やはり紳士の考える事は、計り知れないな。
「ロバート殿。私で良ければいくらでも力になりましょう」
「何と言う頼もしい言葉! ありがとうございます、今日はルドルフ殿に会えて、本当に良かった。」
私も、あなたのような本物の紳士に出会えて嬉しく思う。
「いえいえ、こちこそロバート殿に喜んで頂けて何よりです」
御柱様への供物を、せっせと作り出してくれるのだからな、フハハハ。
「ルドルフ殿、今後何かあれば是非私を頼って下さいませ。このロバート=オオクラ=トヨトミ、出来る事なら何でも致しましょう!!」
おやおや、そんな事を気軽に言ってはいけませんよ?
財務を担当する上級貴族なのだから、私のような悪徳領主に言質を取られては、何を要求されるか分からないですよ?

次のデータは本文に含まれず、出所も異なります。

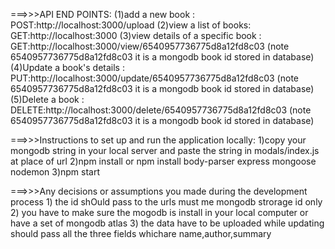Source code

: ===>>>API END POINTS:
        (1)add a new book  :                     POST:http://localhost:3000/upload
        (2)view a list of books:                 GET:http://localhost:3000
        (3)view details of a specific book  :    GET:http://localhost:3000/view/6540957736775d8a12fd8c03        (note 6540957736775d8a12fd8c03 it is a mongodb book id stored in database)
        (4)Update a book's details   :           PUT:http://localhost:3000/update/6540957736775d8a12fd8c03       (note 6540957736775d8a12fd8c03 it is a mongodb book id stored in database)
        (5)Delete a book     :                   DELETE:http://localhost:3000/delete/6540957736775d8a12fd8c03       (note 6540957736775d8a12fd8c03 it is a mongodb book id stored in database)


===>>>Instructions to set up and run the application locally:
        1)copy your mongodb string in your local server and paste the string  in  modals/index.js at place of url
        2)npm install  or npm install  body-parser express mongoose nodemon
        3)npm start

===>>>Any decisions or assumptions you made during the development process
       1) the id shOuld pass to the urls must me mongodb strorage id only
       2) you have to make sure the mogodb is install in your local computer or have a set of mongodb atlas 
       3) the data have to be uploaded while updating should pass all the three fields whichare name,author,summary
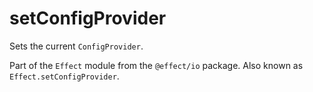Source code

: # setConfigProvider

Sets the current `ConfigProvider`.

Part of the `Effect` module from the `@effect/io` package. Also known as `Effect.setConfigProvider`.
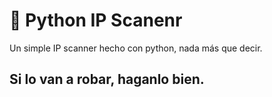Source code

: <h1>🐍 Python IP Scanenr</h1>
<p>
Un simple IP scanner hecho con python, nada más que decir. <br>
  <h2><b>Si lo van a robar, haganlo bien.</b></h2>
</p>
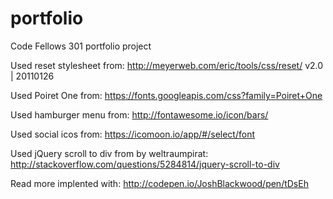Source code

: # portfolio
Code Fellows 301 portfolio project

Used reset stylesheet from:
http://meyerweb.com/eric/tools/css/reset/
v2.0 | 20110126

Used Poiret One from:
https://fonts.googleapis.com/css?family=Poiret+One

Used hamburger menu from:
http://fontawesome.io/icon/bars/

Used social icos from:
https://icomoon.io/app/#/select/font

Used jQuery scroll to div from by weltraumpirat:
http://stackoverflow.com/questions/5284814/jquery-scroll-to-div

Read more implented with:
http://codepen.io/JoshBlackwood/pen/tDsEh
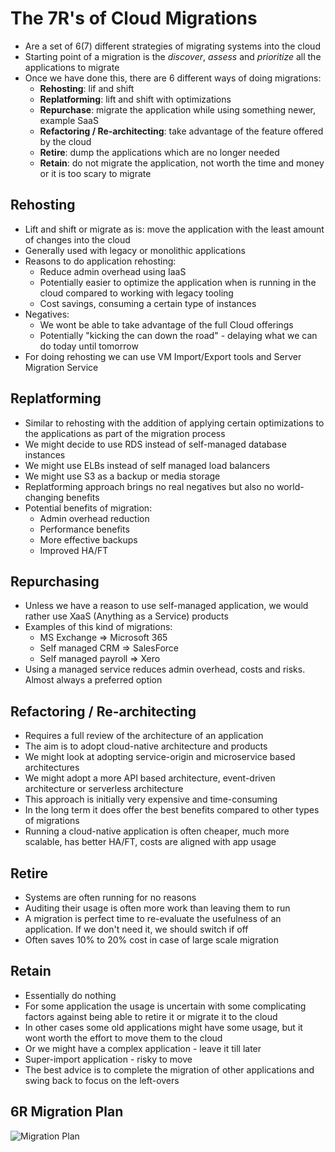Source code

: # The 7R's of Cloud Migrations

- Are a set of 6(7) different strategies of migrating systems into the cloud
- Starting point of a migration is the *discover*, *assess* and *prioritize* all the applications to migrate
- Once we have done this, there are 6 different ways of doing migrations:
    - **Rehosting**: lif and shift
    - **Replatforming**: lift and shift with optimizations
    - **Repurchase**: migrate the application while using something newer, example SaaS
    - **Refactoring / Re-architecting**: take advantage of the feature offered by the cloud
    - **Retire**: dump the applications which are no longer needed
    - **Retain**: do not migrate the application, not worth the time and money or it is too scary to migrate

## Rehosting

- Lift and shift or migrate as is: move the application with the least amount of changes into the cloud
- Generally used with legacy or monolithic applications
- Reasons to do application rehosting:
    - Reduce admin overhead using IaaS
    - Potentially easier to optimize the application when is running in the cloud compared to working with legacy tooling
    - Cost savings, consuming a certain type of instances
- Negatives:
    - We wont be able to take advantage of the full Cloud offerings
    - Potentially "kicking the can down the road" - delaying what we can do today until tomorrow
- For doing rehosting we can use VM Import/Export tools and Server Migration Service

## Replatforming

- Similar to rehosting with the addition of applying certain optimizations to the applications as part of the migration process
- We might decide to use RDS instead of self-managed database instances
- We might use ELBs instead of self managed load balancers
- We might use S3 as a backup or media storage
- Replatforming approach brings no real negatives but also no world-changing benefits
- Potential benefits of migration:
    - Admin overhead reduction
    - Performance benefits
    - More effective backups
    - Improved HA/FT

## Repurchasing

- Unless we have a reason to use self-managed application, we would rather use XaaS (Anything as a Service) products
- Examples of this kind of migrations:
    - MS Exchange => Microsoft 365
    - Self managed CRM => SalesForce
    - Self managed payroll => Xero
- Using a managed service reduces admin overhead, costs and risks. Almost always a preferred option

## Refactoring / Re-architecting

- Requires a full review of the architecture of an application
- The aim is to adopt cloud-native architecture and products
- We might look at adopting service-origin and microservice based architectures
- We might adopt a more API based architecture, event-driven architecture or serverless architecture
- This approach is initially very expensive and time-consuming
- In the long term it does offer the best benefits compared to other types of migrations
- Running a cloud-native application is often cheaper, much more scalable, has better HA/FT, costs are aligned with app usage

## Retire

- Systems are often running for no reasons
- Auditing their usage is often more work than leaving them to run
- A migration is perfect time to re-evaluate the usefulness of an application. If we don't need it, we should switch if off
- Often saves 10% to 20% cost in case of large scale migration

## Retain

- Essentially do nothing
- For some application the usage is uncertain with some complicating factors against being able to retire it or migrate it to the cloud
- In other cases some old applications might have some usage, but it wont worth the effort to move them to the cloud
- Or we might have a complex application - leave it till later
- Super-import application - risky to move
- The best advice is to complete the migration of other applications and swing back to focus on the left-overs

## 6R Migration Plan

![Migration Plan](images/6RsOfMigration.png)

まあ、これもロバート殿の勉強だと思い、今回は彼の言葉に甘える事にしよう。
クククッ、彼の出来る事がどれ程の利益を生むか、中々楽しみである。
「心に留め置いておきます。……さて、話がまとまったところで一杯いかがですか?」
「是非、頂きます」
細かい話はさておき、ヨーゼフを呼んでワインを開ける。
はてさて、今回の商品の対価に何を要求しようか。
財務を担当しているのだから、ファーゼスト領が王国に納める税金でも誤魔化してもらうかな。
いくら払っているか知らないが、私が稼ぐ金は莫大だ。
それなりの金額を納めているはずなので、今回はかなりの利益が見込める。
クククッ、それにしても王都の貴族というのは、業の深い者が多いようだ。
あんな少女に何をするのか。
おまけに母親も一緒になど、身の毛もよだつ所業だ。
年端も行かない少女が受ける絶望と、その母親が受ける絶望はどれ程の物になるだろう。
彼女らの行く末を思うと笑いが込み上げてくる。
クックックッ、フハハハハ、アーハッハッハッハ!
せいぜい苦しんで、御柱様の贄となるがいい。
フフフ、フハハハハハハハ!!
ファーゼストの夜は暗いが、王都の闇は、なお昏いらしい。